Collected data
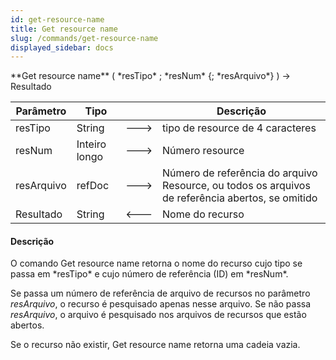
 ```yaml
---
id: get-resource-name
title: Get resource name
slug: /commands/get-resource-name
displayed_sidebar: docs
---
```


<!--REF #_command_.Get resource name.Syntax-->**Get resource name** ( *resTipo* ; *resNum* {; *resArquivo*} ) -> Resultado<!-- END REF-->
<!--REF #_command_.Get resource name.Params-->
| Parâmetro | Tipo |  | Descrição |
| --- | --- | --- | --- |
| resTipo | String | &#x1F852; | tipo de resource de 4 caracteres |
| resNum | Inteiro longo | &#x1F852; | Número resource |
| resArquivo | refDoc | &#x1F852; | Número de referência do arquivo Resource, ou todos os arquivos de referência abertos, se omitido |
| Resultado | String | &#x1F850; | Nome do recurso |

<!-- END REF-->

#### Descrição 

<!--REF #_command_.Get resource name.Summary-->O comando Get resource name retorna o nome do recurso cujo tipo se passa em *resTipo* e cujo número de referência (ID) em *resNum*.<!-- END REF-->  
  
Se passa um número de referência de arquivo de recursos no parâmetro *resArquivo*, o recurso é pesquisado apenas nesse arquivo. Se não passa *resArquivo*, o arquivo é pesquisado nos arquivos de recursos que estão abertos.  
  
Se o recurso não existir, Get resource name retorna uma cadeia vazia.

▶ Work instructions
Write all the lines above out again exactly, minus the images.

▶ Task solution
 ```yaml
---
id: get-resource-name
title: Get resource name
slug: /commands/get-resource-name
displayed_sidebar: docs
---
```


<!--REF #_command_.Get resource name.Syntax-->**Get resource name** ( *resTipo* ; *resNum* {; *resArquivo*} ) -> Resultado<!-- END REF-->
<!--REF #_command_.Get resource name.Params-->
| Parâmetro | Tipo |  | Descrição |
| --- | --- | --- | --- |
| resTipo | String | &#x1F852; | tipo de resource de 4 caracteres |
| resNum | Inteiro longo | &#x1F852; | Número resource |
| resArquivo | refDoc | &#x1F852; | Número de referência do arquivo Resource, ou todos os arquivos de referência abertos, se omitido |
| Resultado | String | &#x1F850; | Nome do recurso |

<!-- END REF-->

#### Descrição 

<!--REF #_command_.Get resource name.Summary-->O comando Get resource name retorna o nome do recurso cujo tipo se passa em *resTipo* e cujo número de referência (ID) em *resNum*.<!-- END REF-->  
  
Se passa um número de referência de arquivo de recursos no parâmetro *resArquivo*, o recurso é pesquisado apenas nesse arquivo. Se não passa *resArquivo*, o arquivo é pesquisado nos arquivos de recursos que estão abertos.  
  
Se o recurso não existir, Get resource name retorna uma cadeia vazia.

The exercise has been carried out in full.